In the logistic regression analysis on study recruitment/study completion, the overall models were statistically significant and the Cox & Snell R-Square and Nagelkerke R Square values were 0.021/0.04 and 0.045/0.057 respectively. The results indicate that presence of investigated disease (OR 1.74), older age (OR 1.03) and being from lesser deprived areas and Europid ethnicity (OR 1.15), all significantly increased the likelihood of study recruitment (Table 4). However, study completion was influence only by Europid ethnicity (OR 1.96) (Table 4).
Table 4

Binary logistic regression analysis on study recruitment and study completion

Co-variants

Odds ratio (95 % CI)

Study recruitment

Study completion

Age

1.03 (1.02–1.04)*

1.02 (0.99–1.04)

IMD score

0.98 (0.97–0.99)*

0.98 (0.9–1.00)

Presence of diabetes

1.75 (1.45–2.08)*

0.82 (0.56–1.21)

Europid ethnicity

1.15 (1.05–1.25)*

1.96 (1.29–2.96)*

* p < 0.001

Discussion

The difference between the responders and non responders with regard to the four factors we aimed at investigating was most apparent during the recruitment phase.
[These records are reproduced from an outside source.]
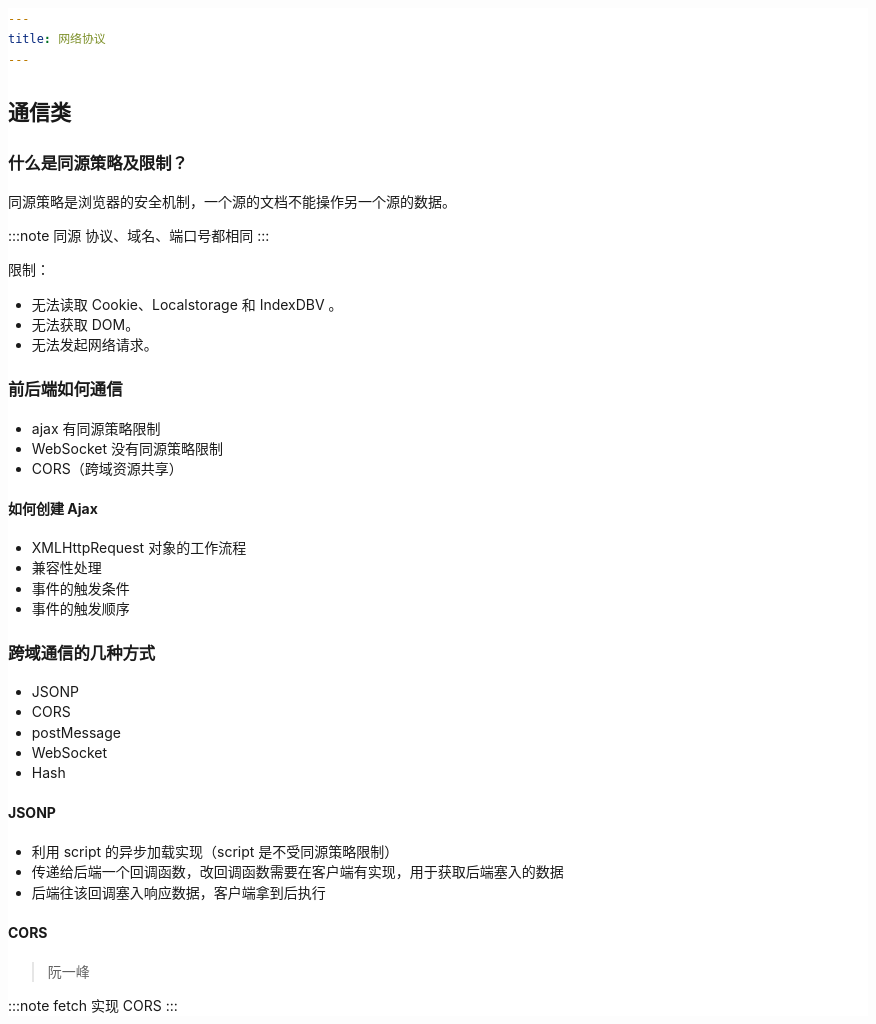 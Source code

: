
 ```yaml
---
title: 网络协议
---
```


## 通信类

### 什么是同源策略及限制？

同源策略是浏览器的安全机制，一个源的文档不能操作另一个源的数据。

:::note 同源
协议、域名、端口号都相同
:::

限制：

- 无法读取 Cookie、Localstorage 和 IndexDBV 。
- 无法获取 DOM。
- 无法发起网络请求。

### 前后端如何通信

- ajax 有同源策略限制
- WebSocket 没有同源策略限制
- CORS（跨域资源共享）

#### 如何创建 Ajax

- XMLHttpRequest 对象的工作流程
- 兼容性处理
- 事件的触发条件
- 事件的触发顺序

### 跨域通信的几种方式

- JSONP
- CORS
- postMessage
- WebSocket
- Hash

#### JSONP

- 利用 script 的异步加载实现（script 是不受同源策略限制）
- 传递给后端一个回调函数，改回调函数需要在客户端有实现，用于获取后端塞入的数据
- 后端往该回调塞入响应数据，客户端拿到后执行

#### CORS

> 阮一峰

:::note
fetch 实现 CORS
:::
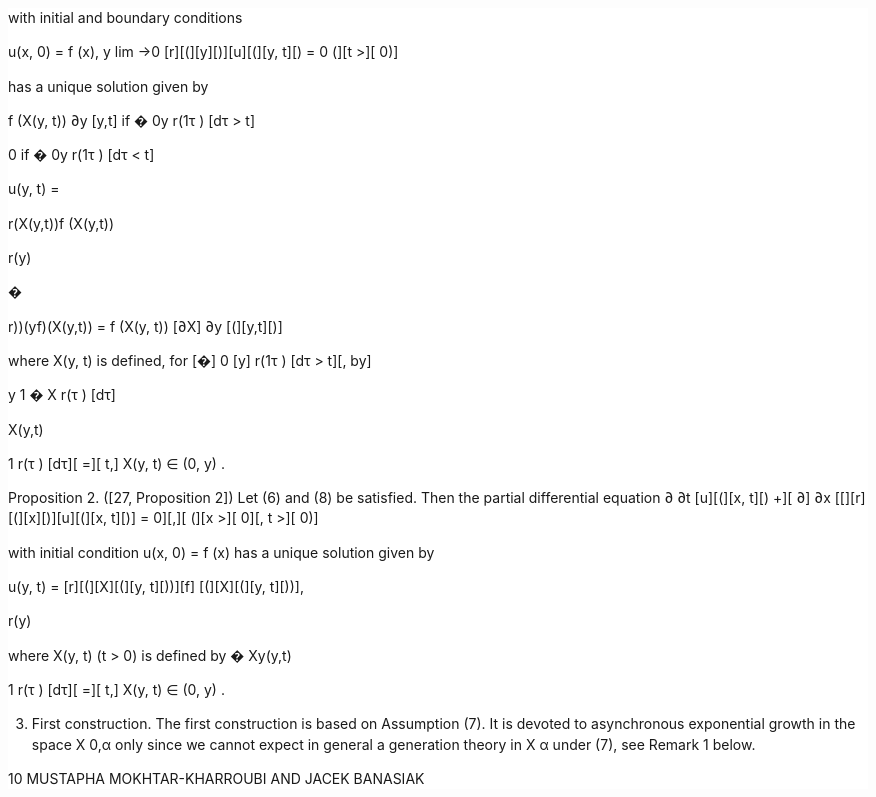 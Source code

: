 with initial and boundary conditions

u(x, 0) = f (x), y lim →0 [r][(][y][)][u][(][y, t][) = 0 (][t >][ 0)]

has a unique solution given by


f (X(y, t)) ∂y [y,t] if � 0y r(1τ ) [dτ > t]

0 if � 0y r(1τ ) [dτ < t]


u(y, t) =


r(X(y,t))f (X(y,t))

r(y)

�


r))(yf)(X(y,t)) = f (X(y, t)) [∂X] ∂y [(][y,t][)]


where X(y, t) is defined, for [�] 0 [y] r(1τ ) [dτ > t][, by]

y 1
� X r(τ ) [dτ]


X(y,t)


1
r(τ ) [dτ][ =][ t,] X(y, t) ∈ (0, y) .


Proposition 2. ([27, Proposition 2]) Let (6) and (8) be satisfied. Then the partial differential
equation
∂
∂t [u][(][x, t][) +][ ∂] ∂x [[][r][(][x][)][u][(][x, t][)] = 0][,][ (][x >][ 0][, t >][ 0)]

with initial condition u(x, 0) = f (x) has a unique solution given by


u(y, t) = [r][(][X][(][y, t][))][f] [(][X][(][y, t][))],

r(y)


where X(y, t) (t > 0) is defined by
� Xy(y,t)


1
r(τ ) [dτ][ =][ t,] X(y, t) ∈ (0, y) .


3. First construction.
The first construction is based on Assumption (7). It is devoted to asynchronous exponential
growth in the space X 0,α only since we cannot expect in general a generation theory in X α under
(7), see Remark 1 below.

10 MUSTAPHA MOKHTAR-KHARROUBI AND JACEK BANASIAK
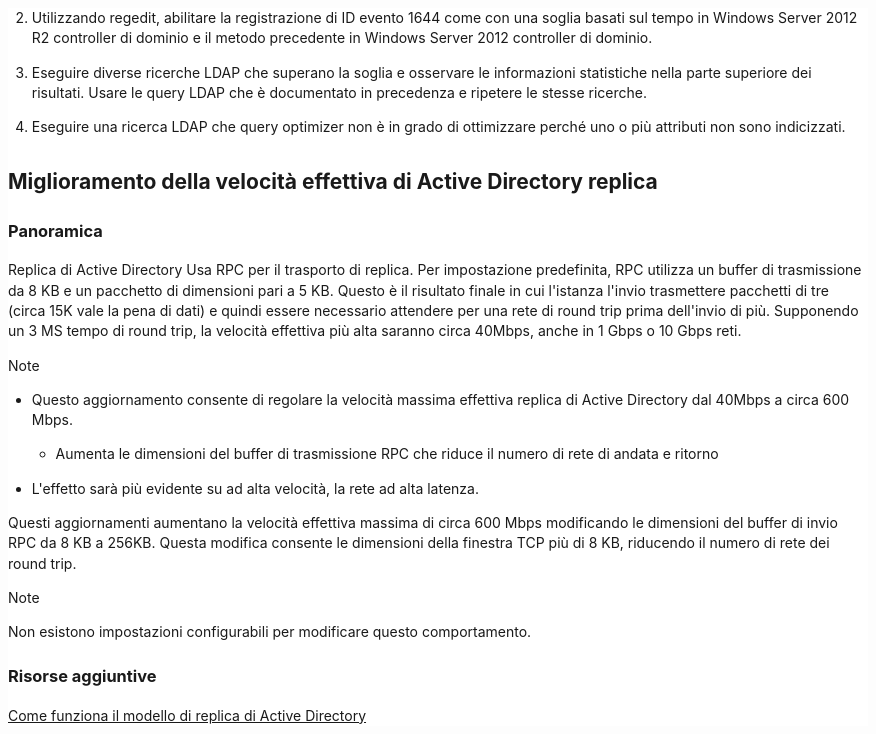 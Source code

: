 2.  Utilizzando regedit, abilitare la registrazione di ID evento 1644 come con una soglia basati sul tempo in Windows Server 2012 R2 controller di dominio e il metodo precedente in Windows Server 2012 controller di dominio.  
  
3.  Eseguire diverse ricerche LDAP che superano la soglia e osservare le informazioni statistiche nella parte superiore dei risultati.  Usare le query LDAP che è documentato in precedenza e ripetere le stesse ricerche.  
  
4.  Eseguire una ricerca LDAP che query optimizer non è in grado di ottimizzare perché uno o più attributi non sono indicizzati.  
  
## <a name="BKMK_ADRepl"></a>Miglioramento della velocità effettiva di Active Directory replica  
  
### <a name="overview"></a>Panoramica  
Replica di Active Directory Usa RPC per il trasporto di replica. Per impostazione predefinita, RPC utilizza un buffer di trasmissione da 8 KB e un pacchetto di dimensioni pari a 5 KB. Questo è il risultato finale in cui l'istanza l'invio trasmettere pacchetti di tre (circa 15K vale la pena di dati) e quindi essere necessario attendere per una rete di round trip prima dell'invio di più. Supponendo un 3 MS tempo di round trip, la velocità effettiva più alta saranno circa 40Mbps, anche in 1 Gbps o 10 Gbps reti.  
  
> [!NOTE]  
> -   Questo aggiornamento consente di regolare la velocità massima effettiva replica di Active Directory dal 40Mbps a circa 600 Mbps.  
>   
>     -   Aumenta le dimensioni del buffer di trasmissione RPC che riduce il numero di rete di andata e ritorno  
> -   L'effetto sarà più evidente su ad alta velocità, la rete ad alta latenza.  
  
Questi aggiornamenti aumentano la velocità effettiva massima di circa 600 Mbps modificando le dimensioni del buffer di invio RPC da 8 KB a 256KB.  Questa modifica consente le dimensioni della finestra TCP più di 8 KB, riducendo il numero di rete dei round trip.  
  
> [!NOTE]  
> Non esistono impostazioni configurabili per modificare questo comportamento.  
  
### <a name="additional-resources"></a>Risorse aggiuntive  
[Come funziona il modello di replica di Active Directory](https://technet.microsoft.com/library/cc772726(v=WS.10).aspx)  
  


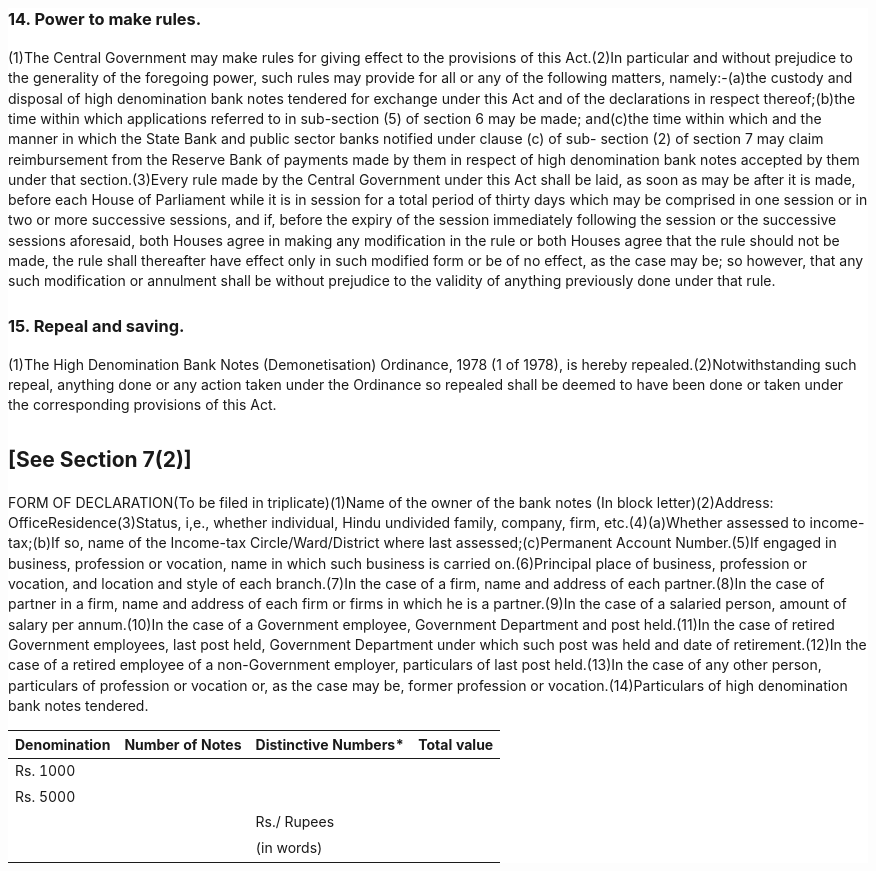 ### 14. Power to make rules.

(1)The Central Government may make rules for giving effect to the provisions
of this Act.(2)In particular and without prejudice to the generality of the
foregoing power, such rules may provide for all or any of the following
matters, namely:-(a)the custody and disposal of high denomination bank notes
tendered for exchange under this Act and of the declarations in respect
thereof;(b)the time within which applications referred to in sub-section (5)
of section 6 may be made; and(c)the time within which and the manner in which
the State Bank and public sector banks notified under clause (c) of sub-
section (2) of section 7 may claim reimbursement from the Reserve Bank of
payments made by them in respect of high denomination bank notes accepted by
them under that section.(3)Every rule made by the Central Government under
this Act shall be laid, as soon as may be after it is made, before each House
of Parliament while it is in session for a total period of thirty days which
may be comprised in one session or in two or more successive sessions, and if,
before the expiry of the session immediately following the session or the
successive sessions aforesaid, both Houses agree in making any modification in
the rule or both Houses agree that the rule should not be made, the rule shall
thereafter have effect only in such modified form or be of no effect, as the
case may be; so however, that any such modification or annulment shall be
without prejudice to the validity of anything previously done under that rule.

### 15. Repeal and saving.

(1)The High Denomination Bank Notes (Demonetisation) Ordinance, 1978 (1 of
1978), is hereby repealed.(2)Notwithstanding such repeal, anything done or any
action taken under the Ordinance so repealed shall be deemed to have been done
or taken under the corresponding provisions of this Act.

## [See Section 7(2)]

FORM OF DECLARATION(To be filed in triplicate)(1)Name of the owner of the bank
notes (In block letter)(2)Address: OfficeResidence(3)Status, i,e., whether
individual, Hindu undivided family, company, firm, etc.(4)(a)Whether assessed
to income-tax;(b)If so, name of the Income-tax Circle/Ward/District where last
assessed;(c)Permanent Account Number.(5)If engaged in business, profession or
vocation, name in which such business is carried on.(6)Principal place of
business, profession or vocation, and location and style of each branch.(7)In
the case of a firm, name and address of each partner.(8)In the case of partner
in a firm, name and address of each firm or firms in which he is a
partner.(9)In the case of a salaried person, amount of salary per annum.(10)In
the case of a Government employee, Government Department and post held.(11)In
the case of retired Government employees, last post held, Government
Department under which such post was held and date of retirement.(12)In the
case of a retired employee of a non-Government employer, particulars of last
post held.(13)In the case of any other person, particulars of profession or
vocation or, as the case may be, former profession or vocation.(14)Particulars
of high denomination bank notes tendered.

Denomination | Number of Notes | Distinctive Numbers* | Total value  
---|---|---|---  
Rs. 1000 |  |  |   
Rs. 5000 |  |  |   
|  |  | Rs./ Rupees  
|  |  | (in words)  
   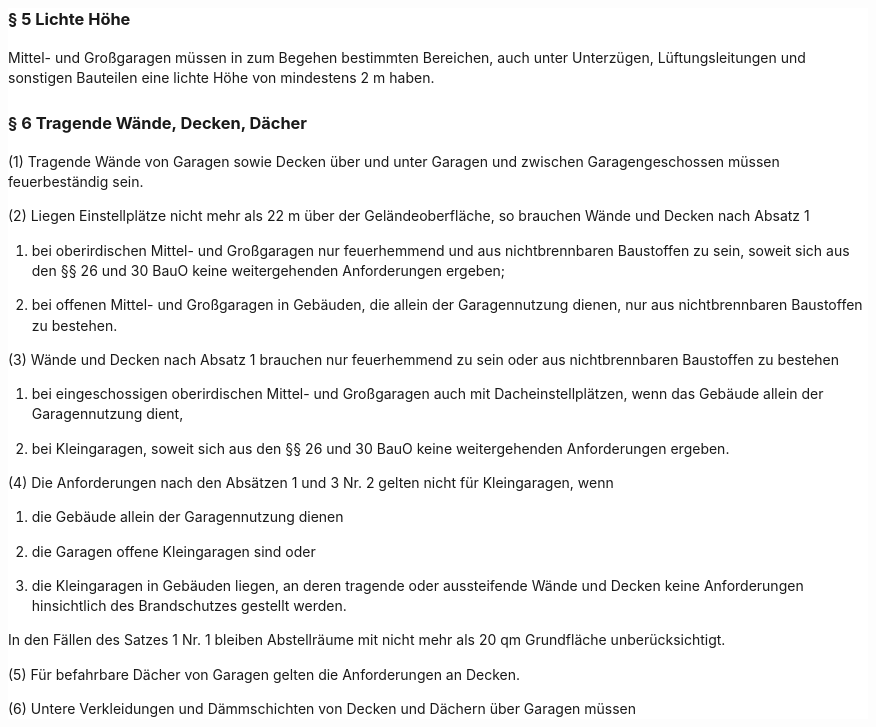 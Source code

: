 ### § 5 Lichte Höhe

Mittel- und Großgaragen müssen in zum Begehen bestimmten Bereichen,
auch unter Unterzügen, Lüftungsleitungen und sonstigen Bauteilen eine
lichte Höhe von mindestens 2 m haben.


### § 6 Tragende Wände, Decken, Dächer

(1) Tragende Wände von Garagen sowie Decken über und unter Garagen und
zwischen Garagengeschossen müssen feuerbeständig sein.

(2) Liegen Einstellplätze nicht mehr als 22 m über der
Geländeoberfläche, so brauchen Wände und Decken nach Absatz 1

1.  bei oberirdischen Mittel- und Großgaragen nur feuerhemmend und aus
    nichtbrennbaren Baustoffen zu sein, soweit sich aus den §§ 26 und 30
    BauO keine weitergehenden Anforderungen ergeben;


2.  bei offenen Mittel- und Großgaragen in Gebäuden, die allein der
    Garagennutzung dienen, nur aus nichtbrennbaren Baustoffen zu bestehen.




(3) Wände und Decken nach Absatz 1 brauchen nur feuerhemmend zu sein
oder aus nichtbrennbaren Baustoffen zu bestehen

1.  bei eingeschossigen oberirdischen Mittel- und Großgaragen auch mit
    Dacheinstellplätzen, wenn das Gebäude allein der Garagennutzung dient,


2.  bei Kleingaragen, soweit sich aus den §§ 26 und 30 BauO keine
    weitergehenden Anforderungen ergeben.




(4) Die Anforderungen nach den Absätzen 1 und 3 Nr. 2 gelten nicht für
Kleingaragen, wenn

1.  die Gebäude allein der Garagennutzung dienen


2.  die Garagen offene Kleingaragen sind oder


3.  die Kleingaragen in Gebäuden liegen, an deren tragende oder
    aussteifende Wände und Decken keine Anforderungen hinsichtlich des
    Brandschutzes gestellt werden.



In den Fällen des Satzes 1 Nr. 1 bleiben Abstellräume mit nicht mehr
als 20
qm Grundfläche unberücksichtigt.

(5) Für befahrbare Dächer von Garagen gelten die Anforderungen an
Decken.

(6) Untere Verkleidungen und Dämmschichten von Decken und Dächern über
Garagen müssen
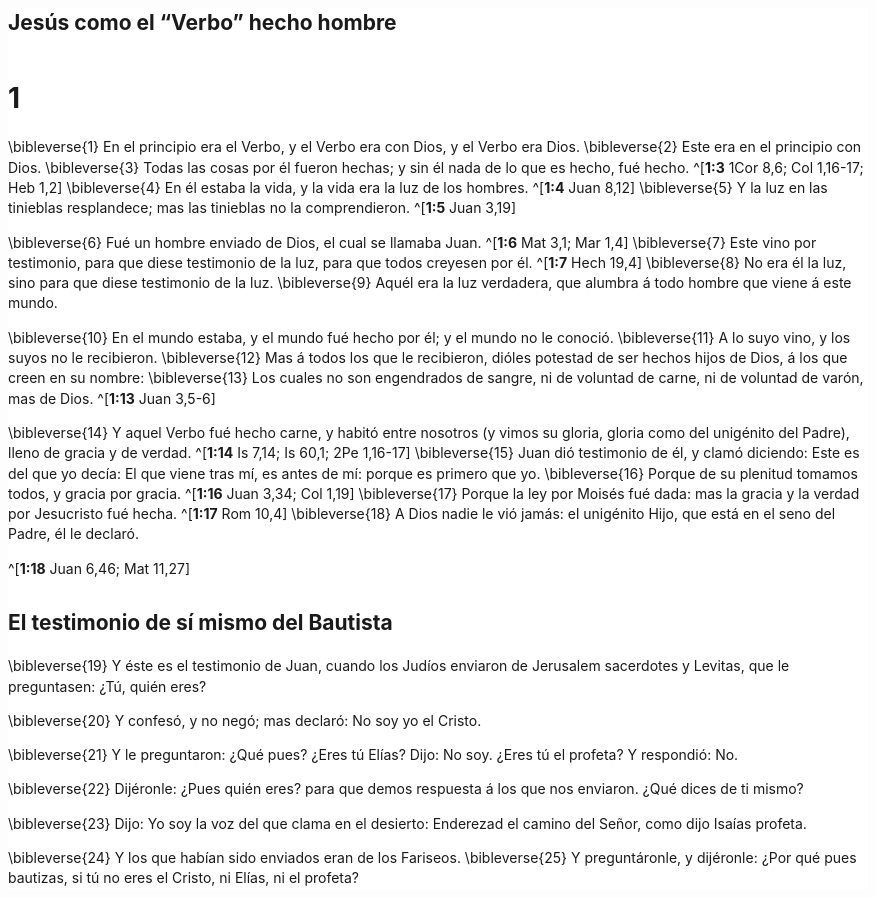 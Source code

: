 ## Jesús como el “Verbo” hecho hombre
# 1 
\bibleverse{1} En el principio era el Verbo, y el Verbo era con Dios, y el Verbo era Dios. \bibleverse{2} Este era en el principio con Dios. \bibleverse{3} Todas las cosas por él fueron hechas; y sin él nada de lo que es hecho, fué hecho. ^[**1:3** 1Cor 8,6; Col 1,16-17; Heb 1,2] \bibleverse{4} En él estaba la vida, y la vida era la luz de los hombres. ^[**1:4** Juan 8,12] \bibleverse{5} Y la luz en las tinieblas resplandece; mas las tinieblas no la comprendieron. 
^[**1:5** Juan 3,19] 
  

\bibleverse{6} Fué un hombre enviado de Dios, el cual se llamaba Juan. ^[**1:6** Mat 3,1; Mar 1,4] \bibleverse{7} Este vino por testimonio, para que diese testimonio de la luz, para que todos creyesen por él. ^[**1:7** Hech 19,4] \bibleverse{8} No era él la luz, sino para que diese testimonio de la luz. \bibleverse{9} Aquél era la luz verdadera, que alumbra á todo hombre que viene á este mundo. 

 

\bibleverse{10} En el mundo estaba, y el mundo fué hecho por él; y el mundo no le conoció. \bibleverse{11} A lo suyo vino, y los suyos no le recibieron. \bibleverse{12} Mas á todos los que le recibieron, dióles potestad de ser hechos hijos de Dios, á los que creen en su nombre: \bibleverse{13} Los cuales no son engendrados de sangre, ni de voluntad de carne, ni de voluntad de varón, mas de Dios. 
^[**1:13** Juan 3,5-6] 


\bibleverse{14} Y aquel Verbo fué hecho carne, y habitó entre nosotros (y vimos su gloria, gloria como del unigénito del Padre), lleno de gracia y de verdad. ^[**1:14** Is 7,14; Is 60,1; 2Pe 1,16-17] \bibleverse{15} Juan dió testimonio de él, y clamó diciendo: Este es del que yo decía: El que viene tras mí, es antes de mí: porque es primero que yo. \bibleverse{16} Porque de su plenitud tomamos todos, y gracia por gracia. ^[**1:16** Juan 3,34; Col 1,19] \bibleverse{17} Porque la ley por Moisés fué dada: mas la gracia y la verdad por Jesucristo fué hecha. ^[**1:17** Rom 10,4] \bibleverse{18} A Dios nadie le vió jamás: el unigénito Hijo, que está en el seno del Padre, él le declaró. 

^[**1:18** Juan 6,46; Mat 11,27] 
   

## El testimonio de sí mismo del Bautista
\bibleverse{19} Y éste es el testimonio de Juan, cuando los Judíos enviaron de Jerusalem sacerdotes y Levitas, que le preguntasen: ¿Tú, quién eres? 


\bibleverse{20} Y confesó, y no negó; mas declaró: No soy yo el Cristo. 


\bibleverse{21} Y le preguntaron: ¿Qué pues? ¿Eres tú Elías? Dijo: No soy. ¿Eres tú el profeta? Y respondió: No. 


\bibleverse{22} Dijéronle: ¿Pues quién eres? para que demos respuesta á los que nos enviaron. ¿Qué dices de ti mismo? 


\bibleverse{23} Dijo: Yo soy la voz del que clama en el desierto: Enderezad el camino del Señor, como dijo Isaías profeta. 


\bibleverse{24} Y los que habían sido enviados eran de los Fariseos. \bibleverse{25} Y preguntáronle, y dijéronle: ¿Por qué pues bautizas, si tú no eres el Cristo, ni Elías, ni el profeta?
The recruited group was significantly older and were from lesser deprived areas compared to the non recruited group. Europids and the patients with diabetes were more likely to consent for a postal survey. After consenting to participate in the study, completion appeared to be independent of age, area based deprivation and presence of diabetes. However, Europids were more likely to complete the survey than South Asians in both groups of males with and without diabetes.

Ethnicity has been recognised as a determining factor in most health related issues, including sexual health [18, 19]. Although research is limited comparing the response rates between the South Asian and Europid ethnic groups to a mail survey, studies have shown that ethnic minorities are significantly less likely to respond a mailed questionnaire than a telephone survey [20]. Linguistic difficulties, socio cultural influences on decision making, feeling of not belonging to the British society and social class could have been the potential disincentives for South Asian participation [21]. Whilst these factors remain potential determinants of South Asian participation, not being approached by the researchers is another common reason for lack of participation, due to increased cost and time associated with their inclusion particularly in relation to language barrier [22]. However, in our study there was equality in the approach by ethnicity the language barrier was also addressed. Nevertheless, the literacy rate among the South Asian ethnic group in the UK is lower. Thus, the lower literacy rate could also have been a detrimental factor for the response rate reported among this ethnic group, even with the language barrier excluded. In addition answering a postal questionnaire also needs a reasonable level of ability to read, comprehend and write. Therefore, South Asian ethnicity appear to be a negative contributory factor for the response rate of a postal survey on sexual health at both recruitment and completion stages, compared to the Europids, in the UK.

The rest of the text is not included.